Survivors tend to run a lot cheaper, so the resources aren't as much of a lifesaver. They also generally depend more on events than weapons, which it doesn't benefit. A big standout is half-Guardian William Yorick, who carries more weapons than your average survivor and tends to recur them fairly often. Those assets are cheap, but he has to pay for them each time, so it adds up.

On the Rogue front, there's of course Tony Morgan who tends to play more like a Guardian and focus less on economy than your average rogue, so a combat-boosting card that also provides econ is very welcome. Jenny Barnes is already rich, but needs a little help on the combat front due to a measley 3 , which Bruiser can provide. It helps her get out a .45 Thompson and actually hit with it, and synergizes with Mauser C96 to turn the free weapon-only dollars into actual cash to fuel the rest of her kit.

CombStranger · 265

I've used it with success on Lily, paired with butterfly swords and Gang up.
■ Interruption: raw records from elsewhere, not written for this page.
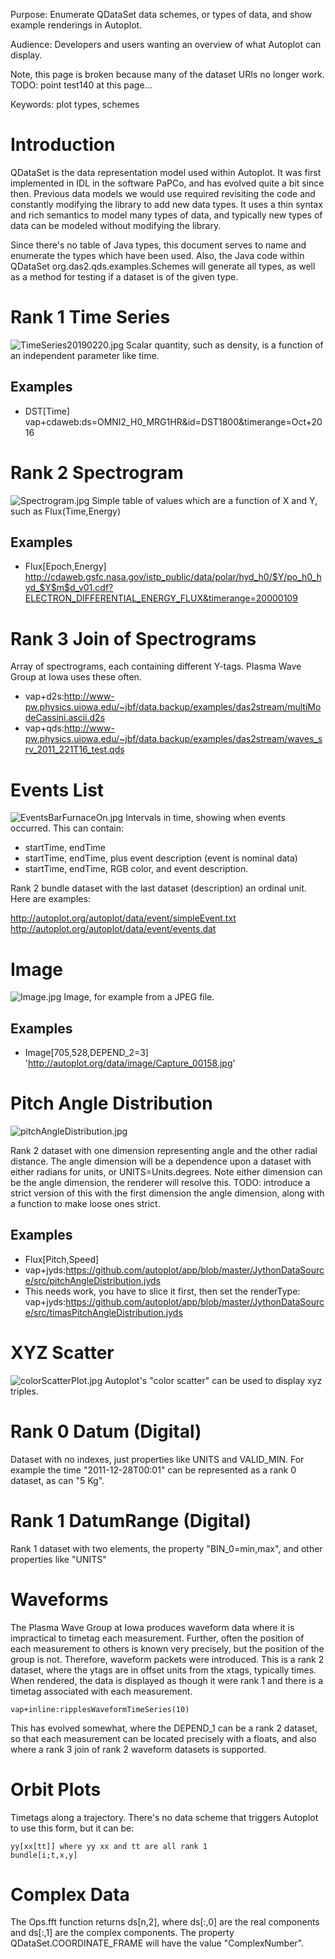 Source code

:Purpose: Enumerate QDataSet data schemes, or types of data, and show
example renderings in Autoplot.

Audience: Developers and users wanting an overview of what Autoplot can
display.

Note, this page is broken because many of the dataset URIs no longer
work. TODO: point test140 at this page...

Keywords: plot types, schemes

# Introduction

QDataSet is the data representation model used within Autoplot. It was
first implemented in IDL in the software PaPCo, and has evolved quite a
bit since then. Previous data models we would use required revisiting
the code and constantly modifying the library to add new data types. It
uses a thin syntax and rich semantics to model many types of data, and
typically new types of data can be modeled without modifying the
library.

Since there's no table of Java types, this document serves to name and
enumerate the types which have been used. Also, the Java code within
QDataSet org.das2.qds.examples.Schemes will generate all types, as well
as a method for testing if a dataset is of the given type.

# Rank 1 Time Series

![TimeSeries20190220.jpg](TimeSeries20190220.jpg
"TimeSeries20190220.jpg") Scalar quantity, such as density, is a
function of an independent parameter like time.

## Examples

  - DST\[Time\]
    vap+cdaweb:ds=OMNI2\_H0\_MRG1HR\&id=DST1800\&timerange=Oct+2016

# Rank 2 Spectrogram

![Spectrogram.jpg](Spectrogram.jpg "Spectrogram.jpg") Simple table of
values which are a function of X and Y, such as Flux(Time,Energy)

## Examples

  - Flux\[Epoch,Energy\]
    <http://cdaweb.gsfc.nasa.gov/istp_public/data/polar/hyd_h0/$Y/po_h0_hyd_$Y$m$d_v01.cdf?ELECTRON_DIFFERENTIAL_ENERGY_FLUX&timerange=20000109>

# Rank 3 Join of Spectrograms

Array of spectrograms, each containing different Y-tags. Plasma Wave
Group at Iowa uses these often.

  - vap+d2s:<http://www-pw.physics.uiowa.edu/~jbf/data.backup/examples/das2stream/multiModeCassini.ascii.d2s>
  - vap+qds:<http://www-pw.physics.uiowa.edu/~jbf/data.backup/examples/das2stream/waves_srv_2011_221T16_test.qds>

# Events List

![EventsBarFurnaceOn.jpg](EventsBarFurnaceOn.jpg
"EventsBarFurnaceOn.jpg") Intervals in time, showing when events
occurred. This can contain:

  - startTime, endTime
  - startTime, endTime, plus event description (event is nominal data)
  - startTime, endTime, RGB color, and event description.

Rank 2 bundle dataset with the last dataset (description) an ordinal
unit. Here are examples:

<http://autoplot.org/autoplot/data/event/simpleEvent.txt>
<http://autoplot.org/autoplot/data/event/events.dat>

# Image

![Image.jpg](Image.jpg "Image.jpg") Image, for example from a JPEG file.

## Examples

  - Image\[705,528,DEPEND\_2=3\]
    '<http://autoplot.org/data/image/Capture_00158.jpg>'

# Pitch Angle Distribution

![pitchAngleDistribution.jpg](pitchAngleDistribution.jpg
"pitchAngleDistribution.jpg")

Rank 2 dataset with one dimension representing angle and the other
radial distance. The angle dimension will be a dependence upon a dataset
with either radians for units, or UNITS=Units.degrees. Note either
dimension can be the angle dimension, the renderer will resolve this.
TODO: introduce a strict version of this with the first dimension the
angle dimension, along with a function to make loose ones strict.

## Examples

  - Flux\[Pitch,Speed\]
  - vap+jyds:<https://github.com/autoplot/app/blob/master/JythonDataSource/src/pitchAngleDistribution.jyds>
  - This needs work, you have to slice it first, then set the
    renderType:
    vap+jyds:<https://github.com/autoplot/app/blob/master/JythonDataSource/src/timasPitchAngleDistribution.jyds>

# XYZ Scatter

![colorScatterPlot.jpg](colorScatterPlot.jpg "colorScatterPlot.jpg")
Autoplot's "color scatter" can be used to display xyz triples.

# Rank 0 Datum (Digital)

Dataset with no indexes, just properties like UNITS and VALID\_MIN. For
example the time "2011-12-28T00:01" can be represented as a rank 0
dataset, as can "5 Kg".

# Rank 1 DatumRange (Digital)

Rank 1 dataset with two elements, the property "BIN\_0=min,max", and
other properties like "UNITS"

# Waveforms

The Plasma Wave Group at Iowa produces waveform data where it is
impractical to timetag each measurement. Further, often the position of
each measurement to others is known very precisely, but the position of
the group is not. Therefore, waveform packets were introduced. This is a
rank 2 dataset, where the ytags are in offset units from the xtags,
typically times. When rendered, the data is displayed as though it were
rank 1 and there is a timetag associated with each measurement.

`vap+inline:ripplesWaveformTimeSeries(10)`

This has evolved somewhat, where the DEPEND\_1 can be a rank 2 dataset,
so that each measurement can be located precisely with a floats, and
also where a rank 3 join of rank 2 waveform datasets is supported.

# Orbit Plots

Timetags along a trajectory. There's no data scheme that triggers
Autoplot to use this form, but it can be:

`yy[xx[tt]] where yy xx and tt are all rank 1`  
`bundle[i;t,x,y]`

# Complex Data

The Ops.fft function returns ds\[n,2\], where ds\[:,0\] are the real
components and ds\[:,1\] are the complex components. The property
QDataSet.COORDINATE\_FRAME will have the value "ComplexNumber".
Even with the proper discipline, basic butterfly swords are a bit low on strength boost for the first strike and a little nudge from this card goes a long way, but the real winner is gang up, since you'll be packing four classes and hitting with it at +4/+4!

Vathar · 2

As existing reviews point out, it's relatively difficult to get value from Bruiser, because few investigators that repeatedly play Armor, Firearm, or Melee cards, relegating the main use case of this to act as a pseudo-static boost on fight checks. It works fine for that purpose, though it's a little overpriced for it.

But there are quite a few investigators who would go quite far with the discount. Allow me to highlight some of them:

suika · 9413
"I'm a bruiser. See my fireman coat?" — MrGoldbee · 1451
It can also boost the skill check on Enchanted Armor, not only on weapons. — Susumu · 366
"I'm a bruiser. See my enchanted armor?" — MrGoldbee · 1451
Hypothetical fireman Preston might be a bruiser it seems. — dezzmont · 212
Oh hey it lets anyone perform the trick Preston can perform using Inheritance -- attacking with a big boost multiple times for +damage with Fire Axe. — Yenreb · 15

So is there a clear answer on how it works with the Fire Axe?

We have "A triggered ability can only be initiated if its effect has the potential to change the game state, and its cost (if any) has the potential to be paid in full, taking active cost modifiers into account. This potential is assessed without taking into account the consequences of the cost payment or any other ability interactions."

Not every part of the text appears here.